One of the iconic images we have of the old West is the train robbery. It is mostly a polite affair where the bad guys are either already inside the train and proceed up and down the aisle to collect the goodies from the passengers (cue the pretty lady who the bad guy allows to keep one sentimental piece of jewelry) or they block the train track so the conductor stops and the band of merry bad guys go gain, politely go confiscate goodies at gun point.
I am not saying that did not happen, but what I have seen in different papers the most is terroristic stuff like above.: Make the train derail, damned be the lives of those inside and they go pick the remains like hyenas.

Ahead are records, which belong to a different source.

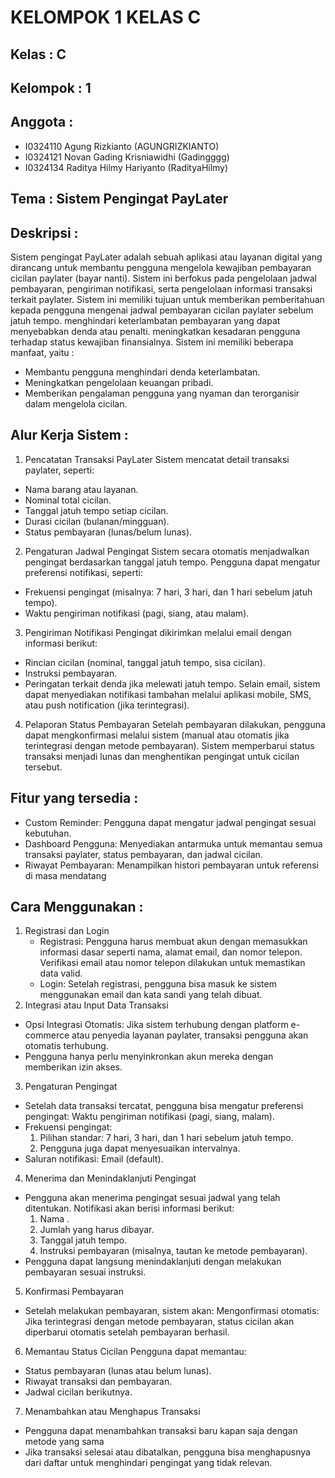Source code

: # KELOMPOK 1 KELAS C

## Kelas : C
## Kelompok : 1
## Anggota :
- I0324110 Agung Rizkianto (AGUNGRIZKIANTO)
- I0324121 Novan Gading Krisniawidhi (Gadingggg)
- I0324134 Raditya Hilmy Hariyanto (RadityaHilmy)

## Tema : Sistem Pengingat PayLater
## Deskripsi :
Sistem pengingat PayLater adalah sebuah aplikasi atau layanan digital yang dirancang untuk membantu pengguna mengelola kewajiban pembayaran cicilan paylater (bayar nanti). Sistem ini berfokus pada pengelolaan jadwal pembayaran, pengiriman notifikasi, serta pengelolaan informasi transaksi terkait paylater. Sistem ini memiliki tujuan untuk memberikan pemberitahuan kepada pengguna mengenai jadwal pembayaran cicilan paylater sebelum jatuh tempo. menghindari keterlambatan pembayaran yang dapat menyebabkan denda atau penalti. meningkatkan kesadaran pengguna terhadap status kewajiban finansialnya. Sistem ini memiliki beberapa manfaat, yaitu :
- Membantu pengguna menghindari denda keterlambatan.
- Meningkatkan pengelolaan keuangan pribadi.
- Memberikan pengalaman pengguna yang nyaman dan terorganisir dalam mengelola cicilan.

## Alur Kerja Sistem :
1) Pencatatan Transaksi PayLater
Sistem mencatat detail transaksi paylater, seperti:
- Nama barang atau layanan.
- Nominal total cicilan.
- Tanggal jatuh tempo setiap cicilan.
- Durasi cicilan (bulanan/mingguan).
- Status pembayaran (lunas/belum lunas).
2) Pengaturan Jadwal Pengingat
Sistem secara otomatis menjadwalkan pengingat berdasarkan tanggal jatuh tempo.
Pengguna dapat mengatur preferensi notifikasi, seperti:
- Frekuensi pengingat (misalnya: 7 hari, 3 hari, dan 1 hari sebelum jatuh tempo).
- Waktu pengiriman notifikasi (pagi, siang, atau malam).
3) Pengiriman Notifikasi
Pengingat dikirimkan melalui email dengan informasi berikut:
- Rincian cicilan (nominal, tanggal jatuh tempo, sisa cicilan).
- Instruksi pembayaran.
- Peringatan terkait denda jika melewati jatuh tempo.
Selain email, sistem dapat menyediakan notifikasi tambahan melalui aplikasi mobile, SMS, atau push notification (jika terintegrasi).
4) Pelaporan Status Pembayaran
Setelah pembayaran dilakukan, pengguna dapat mengkonfirmasi melalui sistem (manual atau otomatis jika terintegrasi dengan metode pembayaran). Sistem memperbarui status transaksi menjadi lunas dan menghentikan pengingat untuk cicilan tersebut.

## Fitur yang tersedia : 
- Custom Reminder: Pengguna dapat mengatur jadwal pengingat sesuai kebutuhan.
- Dashboard Pengguna: Menyediakan antarmuka untuk memantau semua transaksi paylater, status pembayaran, dan jadwal cicilan.
- Riwayat Pembayaran: Menampilkan histori pembayaran untuk referensi di masa mendatang

## Cara Menggunakan :
1) Registrasi dan Login
   - Registrasi: Pengguna harus membuat akun dengan memasukkan informasi dasar seperti nama, alamat email, dan nomor telepon.
Verifikasi email atau nomor telepon dilakukan untuk memastikan data valid.
   - Login: Setelah registrasi, pengguna bisa masuk ke sistem menggunakan email dan kata sandi yang telah dibuat.
2) Integrasi atau Input Data Transaksi
  - Opsi Integrasi Otomatis: Jika sistem terhubung dengan platform e-commerce atau penyedia layanan paylater, transaksi 
    pengguna akan otomatis terhubung.
  - Pengguna hanya perlu menyinkronkan akun mereka dengan memberikan izin akses.
3) Pengaturan Pengingat
  - Setelah data transaksi tercatat, pengguna bisa mengatur preferensi pengingat: Waktu pengiriman notifikasi (pagi, siang, malam).
  - Frekuensi pengingat:
    1. Pilihan standar: 7 hari, 3 hari, dan 1 hari sebelum jatuh tempo.
    2. Pengguna juga dapat menyesuaikan intervalnya.
  - Saluran notifikasi: Email (default).
4) Menerima dan Menindaklanjuti Pengingat
  - Pengguna akan menerima pengingat sesuai jadwal yang telah ditentukan.
    Notifikasi akan berisi informasi berikut:
    1. Nama .
    2. Jumlah yang harus dibayar.
    3. Tanggal jatuh tempo.
    4. Instruksi pembayaran (misalnya, tautan ke metode pembayaran).
  - Pengguna dapat langsung menindaklanjuti dengan melakukan pembayaran sesuai instruksi.
5) Konfirmasi Pembayaran
  - Setelah melakukan pembayaran, sistem akan:
  Mengonfirmasi otomatis: Jika terintegrasi dengan metode pembayaran, status cicilan akan diperbarui otomatis setelah pembayaran berhasil.
6) Memantau Status Cicilan
   Pengguna dapat memantau:
  - Status pembayaran (lunas atau belum lunas).
  - Riwayat transaksi dan pembayaran.
  - Jadwal cicilan berikutnya.
7) Menambahkan atau Menghapus Transaksi
  - Pengguna dapat menambahkan transaksi baru kapan saja dengan metode yang sama 
  - Jika transaksi selesai atau dibatalkan, pengguna bisa menghapusnya dari daftar untuk menghindari pengingat yang tidak relevan.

Train traveling was a dangerous affair back then. Beside the robbers, you had the Tramps (Hobos) who would derail a train out of revenge for being kicked out and the just plain crazies that liked to see things break and blow.
“Fun” Fact: When a train derailed, the ones more likely to die were the engineer and the fireman and the cause of death would be crushed to death against the scorching hot boiler. Basically like bacon on a pan with the cast iron press on top.
Pirates have an even more famously romanticized image in popular culture, despite the reality being much more brutal and bloody.
Don’t get me wrong, I’m a sucker for the genteel-but-sardonic Pirate King archetype in fiction, your Captain Hook’s and Captain Barbarossa’s. Heck, I’m even fond of the occasional bodice-ripping pirate-as-bad-boy love interest when they’re in a decently written work, like the Dread Pirate Roberts or Will Turner. It’s a fun fictional archetype…
But the reality was pirates were floating terrorists. In fact, pretty much all of international law (indeed the very notion of international law itself) is an evolution of the agreements between Hellenistic Period states around the Mediterranean and Levant on how to deal with pirates. Piracy was basically the original “crime against humanity.”
“Wild West” train heists were basically land piracy. Heck one of the more prevalent forms of piracy in the British Isles was “wrecking.” Create a fake navigational beacon like a lighthouse (or snuff out a real lighthouse or scuttle a buoy) in order to lure a ship into a navigational hazard, wreck it, and pick over the remains like seagulls.
I had forgotten about that. Take out a lighthouse and then create your own …
My mother’s father was a railroad engineer at the turn of the 19th century. He routinely carried a SAA and an 1886 Winchester in the cab with him.
I did read about a couple case were a trains were being shot up as they went by tramps so I am not surprised about his set of extra tools.
“How much of the Old West is romanticized?”
All of it.
Because most of the information in the popular culture is from badly written novelizations of the West by Northeast city dwellers who had never left.